Procurando estabelecer com maior clareza a diferença de idade entre Jeff e Hayley, o cineasta David Slade demonstra inteligência não apenas na escalação de Wilson e Page, mas também ao trabalhar com seus atores em determinadas características físicas e de composição que salientam este fato: ao retratar Jeff com óculos, barba e uma careca incipiente ao mesmo tempo em que mostra Hayley sempre sem maquiagem e com cabelos curtos que a rejuvenescem ainda mais, o diretor cria, no espectador, um incômodo mais forte com relação ao par – algo fundamental para que mergulhemos na situação que virá a seguir.

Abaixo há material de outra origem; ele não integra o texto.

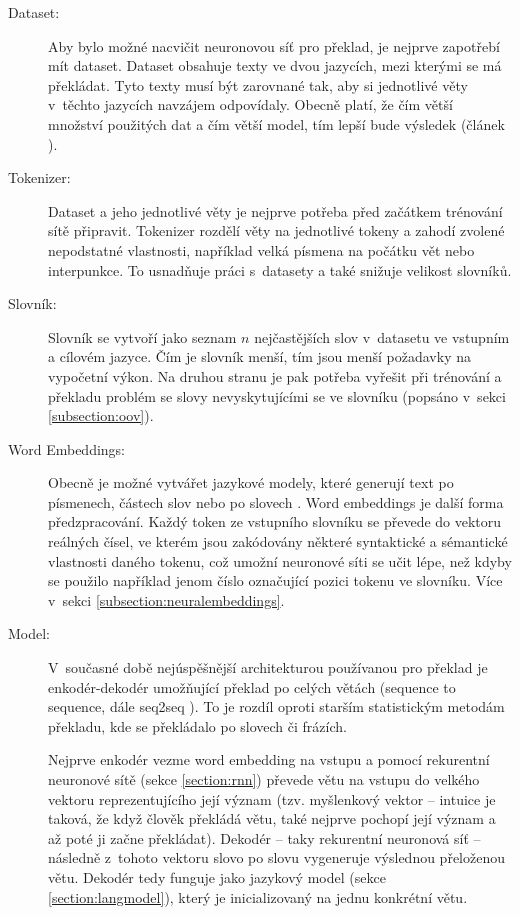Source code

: \begin{description}
  \item[Dataset:] Aby bylo možné nacvičit neuronovou síť pro překlad, je nejprve zapotřebí mít dataset. Dataset obsahuje texty ve dvou jazycích, mezi kterými se má překládat. Tyto texty musí být zarovnané tak, aby si jednotlivé věty v~těchto jazycích navzájem odpovídaly. Obecně platí, že čím větší množství použitých dat a čím větší model, tím lepší bude výsledek (článek \cite{googleLimits}).

  \item[Tokenizer:] Dataset a jeho jednotlivé věty je nejprve potřeba před začátkem trénování sítě připravit. Tokenizer rozdělí věty na jednotlivé tokeny a zahodí zvolené nepodstatné vlastnosti, například velká písmena na počátku vět nebo interpunkce. To usnadňuje práci s~datasety a také snižuje velikost slovníků.

  \item[Slovník:] Slovník se vytvoří jako seznam $n$ nejčastějších slov v~datasetu ve vstupním a cílovém jazyce. Čím je slovník menší, tím jsou menší požadavky na vypočetní výkon. Na druhou stranu je pak potřeba vyřešit při trénování a překladu problém se slovy nevyskytujícími se ve slovníku (popsáno v~sekci \ref{subsection:oov}).

  \item[Word Embeddings:] Obecně je možné vytvářet jazykové modely, které generují text po písmenech, částech slov nebo po slovech \cite{mikolovSubwords}. Word embeddings je další forma předzpracování. Každý token ze vstupního slovníku se převede do vektoru reálných čísel, ve kterém jsou zakódovány některé syntaktické a sémantické vlastnosti daného tokenu, což umožní neuronové síti se učit lépe, než kdyby se použilo například jenom číslo označující pozici tokenu ve slovníku. Více v~sekci \ref{subsection:neuralembeddings}.

  \item[Model:] V~současné době nejúspěšnější architekturou používanou pro překlad je enkodér-dekodér umožňující překlad po celých větách (sequence to sequence, dále seq2seq \cite{seq2seq}). To je rozdíl oproti starším statistickým metodám překladu, kde se překládalo po slovech či frázích.

      Nejprve enkodér vezme word embedding na vstupu a pomocí rekurentní neuronové sítě (sekce \ref{section:rnn}) převede větu na vstupu do velkého vektoru reprezentujícího její význam (tzv. myšlenkový vektor -- intuice je taková, že když člověk překládá větu, také nejprve pochopí její význam a až poté ji začne překládat). Dekodér -- taky rekurentní neuronová síť -- následně z~tohoto vektoru slovo po slovu vygeneruje výslednou přeloženou větu. Dekodér tedy funguje jako jazykový model (sekce \ref{section:langmodel}), který je inicializovaný na jednu konkrétní větu.
\end{description}



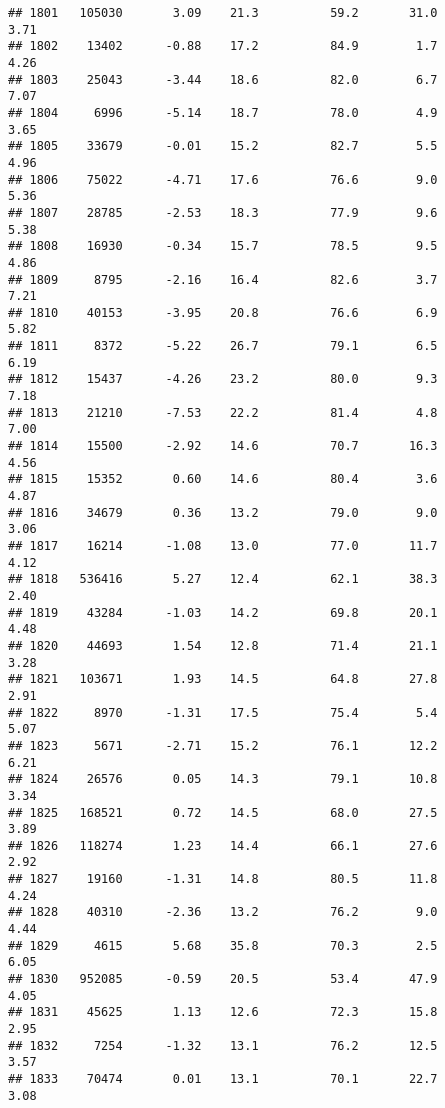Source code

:\documentclass[
]{article}
\begin{document}
\begin{verbatim}
## 1801   105030       3.09    21.3          59.2       31.0              3.71
## 1802    13402      -0.88    17.2          84.9        1.7              4.26
## 1803    25043      -3.44    18.6          82.0        6.7              7.07
## 1804     6996      -5.14    18.7          78.0        4.9              3.65
## 1805    33679      -0.01    15.2          82.7        5.5              4.96
## 1806    75022      -4.71    17.6          76.6        9.0              5.36
## 1807    28785      -2.53    18.3          77.9        9.6              5.38
## 1808    16930      -0.34    15.7          78.5        9.5              4.86
## 1809     8795      -2.16    16.4          82.6        3.7              7.21
## 1810    40153      -3.95    20.8          76.6        6.9              5.82
## 1811     8372      -5.22    26.7          79.1        6.5              6.19
## 1812    15437      -4.26    23.2          80.0        9.3              7.18
## 1813    21210      -7.53    22.2          81.4        4.8              7.00
## 1814    15500      -2.92    14.6          70.7       16.3              4.56
## 1815    15352       0.60    14.6          80.4        3.6              4.87
## 1816    34679       0.36    13.2          79.0        9.0              3.06
## 1817    16214      -1.08    13.0          77.0       11.7              4.12
## 1818   536416       5.27    12.4          62.1       38.3              2.40
## 1819    43284      -1.03    14.2          69.8       20.1              4.48
## 1820    44693       1.54    12.8          71.4       21.1              3.28
## 1821   103671       1.93    14.5          64.8       27.8              2.91
## 1822     8970      -1.31    17.5          75.4        5.4              5.07
## 1823     5671      -2.71    15.2          76.1       12.2              6.21
## 1824    26576       0.05    14.3          79.1       10.8              3.34
## 1825   168521       0.72    14.5          68.0       27.5              3.89
## 1826   118274       1.23    14.4          66.1       27.6              2.92
## 1827    19160      -1.31    14.8          80.5       11.8              4.24
## 1828    40310      -2.36    13.2          76.2        9.0              4.44
## 1829     4615       5.68    35.8          70.3        2.5              6.05
## 1830   952085      -0.59    20.5          53.4       47.9              4.05
## 1831    45625       1.13    12.6          72.3       15.8              2.95
## 1832     7254      -1.32    13.1          76.2       12.5              3.57
## 1833    70474       0.01    13.1          70.1       22.7              3.08

\end{verbatim}
\end{document}
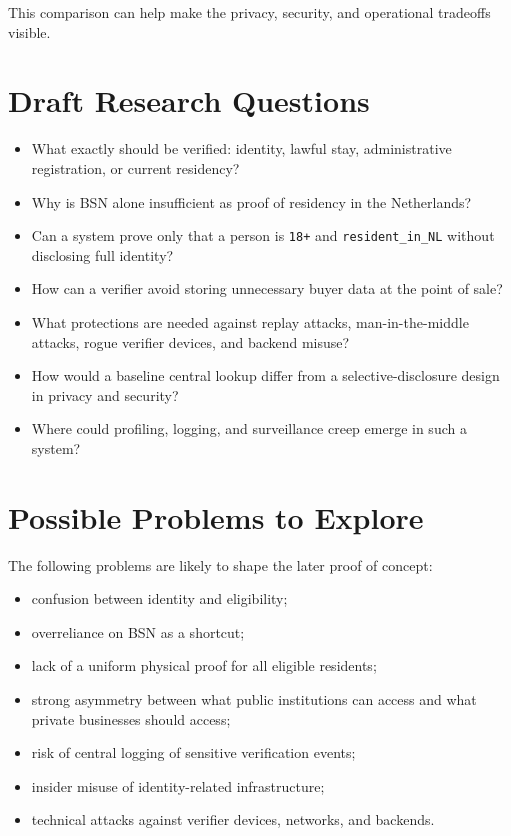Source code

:\documentclass[11pt,a4paper]{article}
\begin{document}
This comparison can help make the privacy, security, and operational tradeoffs visible.

\section{Draft Research Questions}

\begin{itemize}
    \item What exactly should be verified: identity, lawful stay, administrative registration, or current residency?
    \item Why is BSN alone insufficient as proof of residency in the Netherlands?
    \item Can a system prove only that a person is \texttt{18+} and \texttt{resident\_in\_NL} without disclosing full identity?
    \item How can a verifier avoid storing unnecessary buyer data at the point of sale?
    \item What protections are needed against replay attacks, man-in-the-middle attacks, rogue verifier devices, and backend misuse?
    \item How would a baseline central lookup differ from a selective-disclosure design in privacy and security?
    \item Where could profiling, logging, and surveillance creep emerge in such a system?
\end{itemize}

\section{Possible Problems to Explore}

The following problems are likely to shape the later proof of concept:

\begin{itemize}
    \item confusion between identity and eligibility;
    \item overreliance on BSN as a shortcut;
    \item lack of a uniform physical proof for all eligible residents;
    \item strong asymmetry between what public institutions can access and what private businesses should access;
    \item risk of central logging of sensitive verification events;
    \item insider misuse of identity-related infrastructure;
    \item technical attacks against verifier devices, networks, and backends.
\end{itemize}
\end{document}
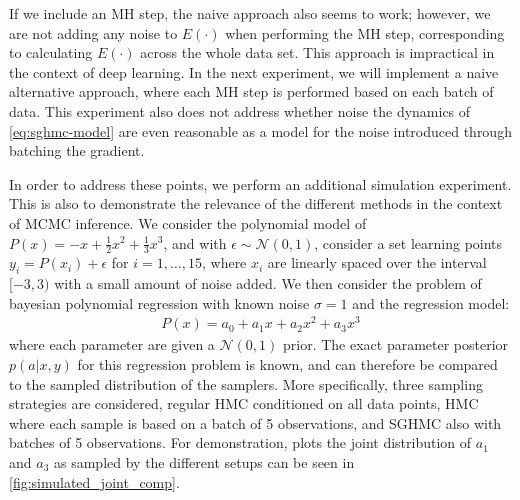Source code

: If we include an MH step, the naive approach also seems to work; however, we are not adding any noise to $E(\cdot)$ when performing the MH step, corresponding to calculating $E(\cdot)$ across the whole data set. 
This approach is impractical in the context of deep learning.
In the next experiment, we will implement a naive alternative approach, where each MH step is performed based on each batch of data. 
This experiment also does not address whether noise the dynamics of \cref{eq:sghmc-model} are even reasonable as a model for the noise introduced through batching the gradient. 

In order to address these points, we perform an additional simulation experiment. 
This is also to demonstrate the relevance of the different methods in the context of MCMC inference.
We consider the polynomial model of $P(x) = -x + \frac{1}{2}x^2 + \frac{1}{3}x^3$, 
and with $\epsilon \sim \mathcal{N}(0, 1)$, consider a set learning points $y_i = P(x_i) + \epsilon$ for $i=1,\dots,15$, where $x_i$ are linearly spaced over the interval $[-3, 3)$ with a small amount of noise added. 
We then consider the problem of bayesian polynomial regression with known noise $\sigma=1$ and the regression model:
\begin{align*}
    P(x) = a_0 + a_1 x+a_2 x^2 + a_3 x^3
\end{align*}
where each parameter are given a $\mathcal{N}(0, 1)$ prior.
The exact parameter posterior $p(a|x,y)$ for this regression problem is known, and can therefore be compared to the sampled distribution of the samplers. 
More specifically, three sampling strategies are considered, regular HMC conditioned on all data points, HMC where each sample is based on a batch of 5 observations, and SGHMC also with batches of 5 observations.
For demonstration, plots the joint distribution of $a_1$ and $a_3$ as sampled by the different setups can be seen in \cref{fig:simulated_joint_comp}.
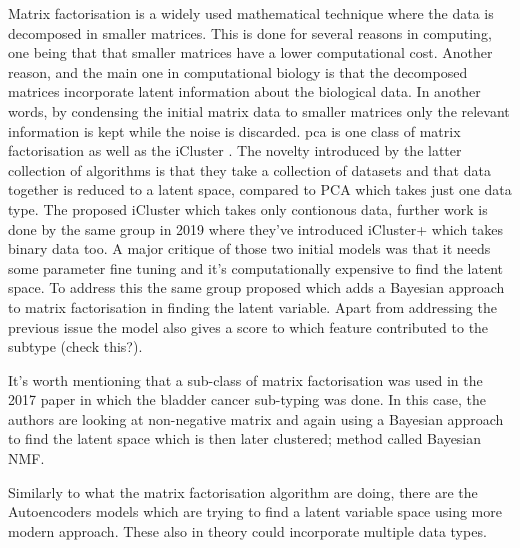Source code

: Matrix factorisation is a widely used mathematical technique where the data is decomposed in smaller matrices. This is done for several reasons in computing, one being that that smaller matrices have a lower computational cost. Another reason, and the main one in computational biology is that the decomposed matrices incorporate latent information about the biological data. In another words, by condensing the initial matrix data to smaller matrices only the relevant information is kept while the noise is discarded. \acrlong{pca} is one class of matrix factorisation as well as the iCluster \cite{Shen2009-ew, Shen2012-yj, Mo2018-el}. The novelty introduced by the latter collection of algorithms is that they take a collection of datasets and that data together is reduced to a latent space, compared to PCA which takes just one data type. The \citet{Shen2009-ew} proposed iCluster which takes only contionous data, further work is done by the same group in 2019 \citet{Shen2012-yj} where they've introduced iCluster+ which takes binary data too. A major critique of those two initial models was that it needs some parameter fine tuning and it's computationally expensive to find the latent space. To address this the same group proposed \citet{Mo2018-el} which adds a Bayesian approach to matrix factorisation in finding the latent variable. Apart from addressing the previous issue the model also gives a score to which feature contributed to the subtype (check this?).

It's worth mentioning that a sub-class of matrix factorisation was used in the 2017 paper \citet{Robertson2017-mg} in which the bladder cancer sub-typing was done. In this case, the authors are looking at non-negative matrix and again using a Bayesian approach to find the latent space which is then later clustered; method called Bayesian NMF.

Similarly to what the matrix factorisation algorithm are doing, there are the Autoencoders models which are trying to find a latent variable space using more modern approach. These also in theory could incorporate multiple data types.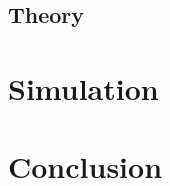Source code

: \documentclass[12pt,letterpaper]{article}
\begin{document}
\subsection{Theory}


\section{Simulation}

\section{Conclusion}
\end{document}
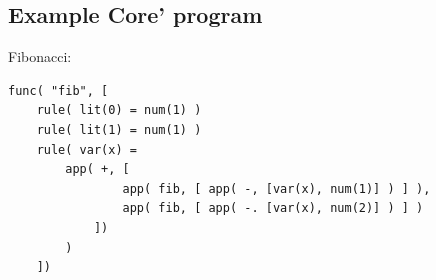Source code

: \subsection{Example Core' program}

Fibonacci:

\begin{lstlisting}
func( "fib", [
	rule( lit(0) = num(1) )
	rule( lit(1) = num(1) )
	rule( var(x) = 
		app( +, [
				app( fib, [ app( -, [var(x), num(1)] ) ] ), 
				app( fib, [ app( -. [var(x), num(2)] ) ] )
			])
		)
	])
\end{lstlisting}

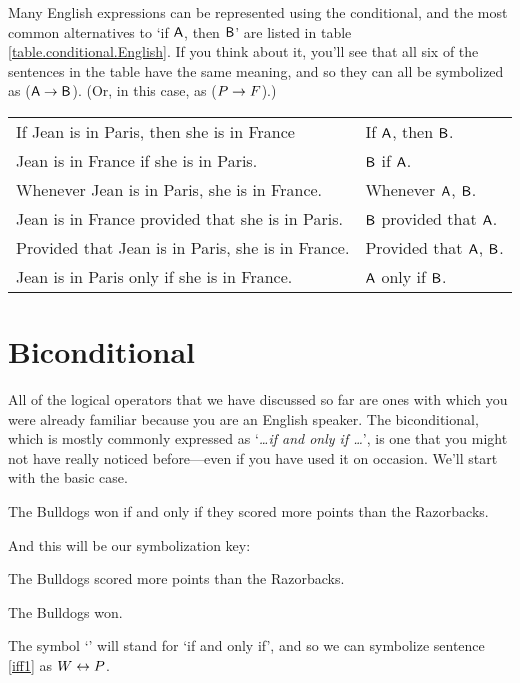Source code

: Many English expressions can be represented using the conditional, and the most common alternatives to `if $\mathsf{A}$, then $\mathsf{B}$' are listed in table \ref{table.conditional.English}. If you think about it, you'll see that all six of the sentences in the table have the same meaning, and so they can all be symbolized as ($\mathsf{A} \rightarrow \mathsf{B}$). (Or, in this case, as ($P \rightarrow F$).)


\begin{table*}\centering\sffamily\footnotesize
{}
\begin{tabular}{@{}l l@{}}\toprule
If Jean is in Paris, then she is in France & If $\mathsf{A}$, then $\mathsf{B}$.\\
Jean is in France if she is in Paris. 	&	$\mathsf{B}$ if $\mathsf{A}$.\\
Whenever Jean is in Paris, she is in France.  	&	Whenever $\mathsf{A}$, $\mathsf{B}$.\\
Jean is in France provided that she is in Paris. 	&	$\mathsf{B}$ provided that $\mathsf{A}$.\\
Provided that Jean is in Paris, she is in France. 	&	Provided that $\mathsf{A}$, $\mathsf{B}$.\\
Jean is in Paris only if she is in France. 	&	$\mathsf{A}$ only if $\mathsf{B}$.\\
\bottomrule
\end{tabular}
\caption{The most common way of expressing a conditional in English is as `If Jean is in Paris, then she is in France.' This table lists some alternative but equivalent ways of expressing the same sentence.}\label{table.conditional.English}
\end{table*}


\section{Biconditional}\label{s:biconditional-1}

All of the logical operators that we have discussed so far are ones with which you were already familiar because you are an English speaker. The biconditional, which is mostly commonly expressed as `\textit{\ldots if and only if \ldots}', is one that you might not have really noticed before---even if you have used it on occasion. We'll start with the basic case.
	\begin{earg}
		\item[\ex{iff1}] The Bulldogs won if and only if they scored more points than the Razorbacks.
	\end{earg}
And this will be our symbolization key:
	\begin{ekey}
		\item[P] The Bulldogs scored more points than the Razorbacks.
		\item[W] The Bulldogs won.
	\end{ekey}
The symbol `\eiff' will stand for `if and only if', and so we can symbolize sentence \ref{iff1} as $W \leftrightarrow P$.

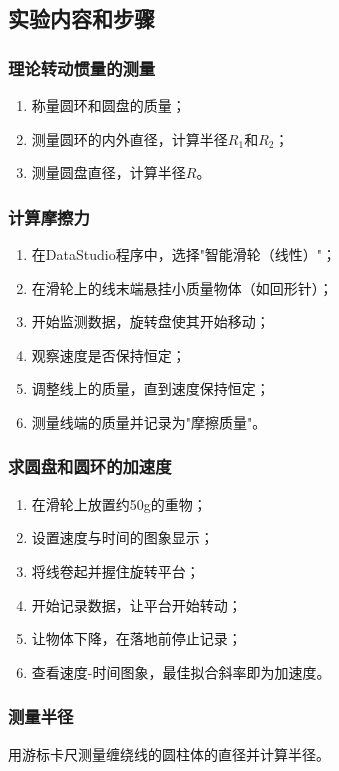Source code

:\documentclass[dvipsnames, svgnames,a4paper,11pt]{article}
\begin{document}

\subsection{实验内容和步骤}

\subsubsection{理论转动惯量的测量}
\begin{enumerate}
	\item 称量圆环和圆盘的质量；
	\item 测量圆环的内外直径，计算半径$R_1$和$R_2$；
	\item 测量圆盘直径，计算半径$R$。
\end{enumerate}

\subsubsection{计算摩擦力}
\begin{enumerate}
	\item 在DataStudio程序中，选择"智能滑轮（线性）"；
	\item 在滑轮上的线末端悬挂小质量物体（如回形针）；
	\item 开始监测数据，旋转盘使其开始移动；
	\item 观察速度是否保持恒定；
	\item 调整线上的质量，直到速度保持恒定；
	\item 测量线端的质量并记录为"摩擦质量"。
\end{enumerate}

\subsubsection{求圆盘和圆环的加速度}
\begin{enumerate}
	\item 在滑轮上放置约50g的重物；
	\item 设置速度与时间的图象显示；
	\item 将线卷起并握住旋转平台；
	\item 开始记录数据，让平台开始转动；
	\item 让物体下降，在落地前停止记录；
	\item 查看速度-时间图象，最佳拟合斜率即为加速度。
\end{enumerate}

\subsubsection{测量半径}
用游标卡尺测量缠绕线的圆柱体的直径并计算半径。
\end{document}
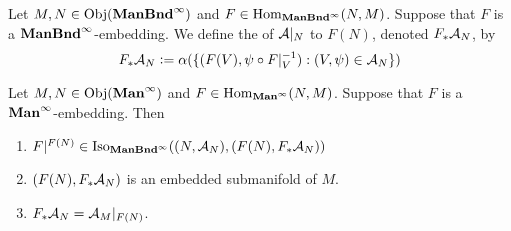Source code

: \documentclass{book}
\begin{document}
	\begin{defn} 
		Let $M, N \in \Obj(\ManBndinf)$ and $F \in \Hom_{\ManBndinf}(N, M)$. Suppose that $F$ is a  $\ManBndinf$-embedding. We define the  of $\MA|_N$ to $F(N)$, denoted $F_*\MA_N$, by 
		$$F_*\MA_N \defeq \al (\{(F(V), \psi \circ F|_V^{-1}): (V, \psi) \in \MA_N\})$$
	\end{defn}

	\begin{ex} 
		Let $M, N \in \Obj(\Maninf)$ and  $F \in \Hom_{\Maninf}(N, M)$. Suppose that $F$ is a  $\Maninf$-embedding. Then
		\begin{enumerate}
			\item $F|^{F(N)} \in \Iso_{\ManBndinf}((N, \MA_N), (F(N), F_*\MA_N))$
			\item $(F(N), F_*\MA_N)$ is an embedded submanifold of $M$. 
			\item $F_*\MA_N = \MA_M|_{F(N)}$.
		\end{enumerate}
	\end{ex}
	
\end{document}

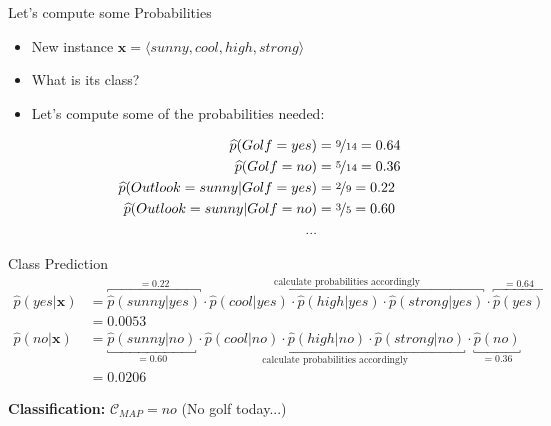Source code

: \begin{frame}{Let's compute some Probabilities}{}
	\begin{itemize}
		\item New instance $\bm{x} = \langle sunny, cool, high, strong \rangle$
		\item What is its class?
		\item Let's compute some of the probabilities needed:
	\end{itemize}
	
	\begin{align*}
		\widehat{p}(Golf = yes) 						&= \nicefrac{9}{14} = 0.64 	\\
		\widehat{p}(Golf = no)						&= \nicefrac{5}{14} = 0.36 	\\
		\widehat{p}(Outlook = sunny \vert Golf = yes) 	&= \nicefrac{2}{9} = 0.22 	\\
		\widehat{p}(Outlook = sunny \vert Golf = no) 	&= \nicefrac{3}{5} = 0.60 	\\
		...
	\end{align*}
\end{frame}


\begin{frame}{Class Prediction}{}
	\vspace*{-10mm}
	\begin{align*}
		\widehat{p}(yes \vert \bm{x}) &= \overbracket{
			\widehat{p}(sunny \vert yes)
		}^{=0.22} \cdot
		\overbracket{
			\widehat{p}(cool \vert yes) \cdot \widehat{p}(high \vert yes) \cdot \widehat{p}(strong \vert yes)
		}^{\text{calculate probabilities accordingly}} \cdot
		\overbracket{
			\widehat{p}(yes)
		}^{=0.64} \\ &= \bm{0.0053}
		\\[2mm]
		\widehat{p}(no \vert \bm{x}) &= \underbracket{
			\widehat{p}(sunny \vert no)
		}_{=0.60} \cdot
		\underbracket{
			\widehat{p}(cool \vert no) \cdot \widehat{p}(high \vert no) \cdot \widehat{p}(strong \vert no)
		}_{\text{calculate probabilities accordingly}} \cdot
		\underbracket{
			\widehat{p}(no)
		}_{=0.36} \\ &= \bm{0.0206}
	\end{align*}

	\begin{boxBlueNoFrame}
		\textbf{Classification:} $\mathcal{C}_{MAP} = no$ (No golf today...)
	\end{boxBlueNoFrame}
\end{frame}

Outro bom elemento do trabalho de Slade diz respeito à forma dinâmica com que conduz a narrativa: reconhecendo a natureza teatral do roteiro (apesar deste ter sido escrito diretamente para o Cinema, ao contrário do já citado A Morte e a Donzela), o cineasta procura compensar a falta de ação através do movimento constante da câmera, de mudanças abruptas de ângulo, de cortes rápidos e de saltos inesperados no eixo, além de investir corretamente em um domínio absoluto de primeiros e primeiríssimos planos, já que, aqui, o mais importante é que possamos examinar minuciosamente as expressões faciais dos atores. Em contrapartida, ele dá um pequeno tropeção ao revelar de forma óbvia demais, nos primeiros minutos de projeção, o cartaz da moça desaparecida - o que já telegrafa para o público alguns acontecimentos que virão a seguir.
Traduzido de forma míope como Menina Má.com pelos distribuidores brasileiros, Hard Candy funciona, sim, como uma quase parábola sobre relacionamentos virtuais e a falsa percepção de que estes nos permitem conhecer verdadeiramente alguém, mas, mais do que isso, é uma análise inquietante sobre a relação vítima-algoz que, através de uma inesperada inversão de papéis, torna-se um conto de moralidade; uma tentativa curiosa de desabafo catártico em nome de incontáveis vítimas de predadores sexuais; e, em análise superficial, um exemplar moderno e eficiente do gênero exploitation.